Prior to the births of my babies I never had a ‘birth plan’ or even a ‘game plan’ other than getting that baby out alive and well, and if that meant surgery, then I was open to any and all options. My only other guiding light was to remind myself in the lead up to each D-Day that the whole idea of labour is, bluntly put, just a ‘means to an end’.

When I reflect on the whole birthing process, the whole thing is a completely ‘out-of-body’ experience. The first time round, I was more petrified of the unknown than the fear of inexplicable pain. In retrospect, the pain was bad yes, but the product was so worth it and the after-pain was worse when I had all 4 wisdom teeth removed under general anesthetic. I recall vividly every entire event. The anticipation is worse than any election result night. Tempers flare. People say some pretty crazy things, which they probably don’t mean but only say them to get past the whole election process, like:

Me (pre-final contraction): Umm, I’m feeling quite a lot of pain in my lower back.

Midwife: Jeez, if I had a Dollar for everytime you said that tonight I’d be a rich woman! OR

Me: Ummm, I’m still feeling a bit of pain, maybe we should call the anesthetist guys?
Midwife junior to Midwife senior: Oops, I’ve just notices that the gas hasn’t actually been plugged in or switched on for the last 45 minutes. OR

Anesthetist: Now, I need you to arch your back like an angry cat for me OK.
Me (always the literal thinker): Ahhh, I’m a little hazy right now, and also, I don’t think I’ve ever seen a cat arch its back so you might have to show me what you mean…

And, of course, as any Labour Party mom would agree, there are moments, however mundane, that will stay with you forever. We may all be members of the same party, but the way re run our campaigns can be slightly different. I know I run my Labour campaign like a half-marathon, I drink Berry Powerades and I wear a combat sweatband on my brow, I and I spend the entire campaign trying not to swear or dig my nails into my husband! And just like the end of any good victory campaign, the afterparty caps off a 9 month campaign of hard work and perseverence. I personally like to celebrate with some Kosher Rose wine and endless smoked salmon and brie cheese baguettes. (I’ll never forget the midwife’s face when she caught me in my hospital room having a quiet, little drink on my own, a mere 3 hours after giving birth – post-feed OF COURSE!)

At the end of the endurance and the labour there’s a real sense of satisfaction.
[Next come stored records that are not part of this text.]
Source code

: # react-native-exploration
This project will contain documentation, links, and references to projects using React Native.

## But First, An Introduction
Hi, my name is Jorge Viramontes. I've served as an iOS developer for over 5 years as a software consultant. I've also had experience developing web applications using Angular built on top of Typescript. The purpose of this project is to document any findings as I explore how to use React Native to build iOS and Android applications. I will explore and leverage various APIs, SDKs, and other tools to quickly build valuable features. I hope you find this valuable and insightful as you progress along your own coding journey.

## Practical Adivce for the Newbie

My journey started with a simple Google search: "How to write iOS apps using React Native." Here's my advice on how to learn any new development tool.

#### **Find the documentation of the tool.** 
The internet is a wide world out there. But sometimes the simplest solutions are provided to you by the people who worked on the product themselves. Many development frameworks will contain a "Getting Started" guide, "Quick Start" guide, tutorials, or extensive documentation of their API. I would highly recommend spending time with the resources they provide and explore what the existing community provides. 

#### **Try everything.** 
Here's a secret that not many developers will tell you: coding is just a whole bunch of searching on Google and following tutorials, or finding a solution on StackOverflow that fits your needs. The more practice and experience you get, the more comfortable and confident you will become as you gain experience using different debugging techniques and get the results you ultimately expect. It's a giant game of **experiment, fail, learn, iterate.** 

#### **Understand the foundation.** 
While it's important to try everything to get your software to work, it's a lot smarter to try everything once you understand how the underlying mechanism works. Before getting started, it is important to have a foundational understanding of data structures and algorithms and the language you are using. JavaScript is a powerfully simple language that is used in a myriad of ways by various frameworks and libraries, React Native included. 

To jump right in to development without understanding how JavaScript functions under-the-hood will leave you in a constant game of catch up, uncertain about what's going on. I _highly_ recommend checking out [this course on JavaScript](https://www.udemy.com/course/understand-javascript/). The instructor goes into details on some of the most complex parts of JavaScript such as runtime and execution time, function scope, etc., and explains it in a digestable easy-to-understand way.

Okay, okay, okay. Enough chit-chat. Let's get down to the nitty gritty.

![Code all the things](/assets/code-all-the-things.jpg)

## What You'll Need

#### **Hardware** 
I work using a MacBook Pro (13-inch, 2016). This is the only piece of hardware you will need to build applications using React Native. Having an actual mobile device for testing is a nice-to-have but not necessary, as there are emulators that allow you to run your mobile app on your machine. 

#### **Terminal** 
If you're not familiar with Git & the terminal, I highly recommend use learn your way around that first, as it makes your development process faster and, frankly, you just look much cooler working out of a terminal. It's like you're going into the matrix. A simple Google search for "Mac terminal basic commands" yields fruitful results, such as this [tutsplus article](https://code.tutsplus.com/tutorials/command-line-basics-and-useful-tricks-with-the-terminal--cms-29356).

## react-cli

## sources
The physical exertion and mental effort that goes with being a Labour supporter is profound. The pride is immesurable, then sense of achievement – unfathomable. That said, when the midwife asked me if I wanted to bath my secondborn straight after the birth I distinctly recall answering “No, I’ll just have a quick shower and wash and blow-dry my hair, and then I’ll bath him!”. For those brief moments after the birth, all I wanted to do was shoulder my leg in the shower (for some weird reason, I was yearning to experience that supple and limber feeling that comes with not having touched or seen your toes for a good 4 months prior to the D-Date!) and have some ‘alone’ time to reflect and relax on my own for a moment or 2.

So, ever since joining, nearly 4 amazing years ago, I tell everyone I can – first-timers and old hats too – Be bold, be brave, “Vote Labour” – the after-party alone is so worth it, there’s always a chance of re-election, if you’re lucky!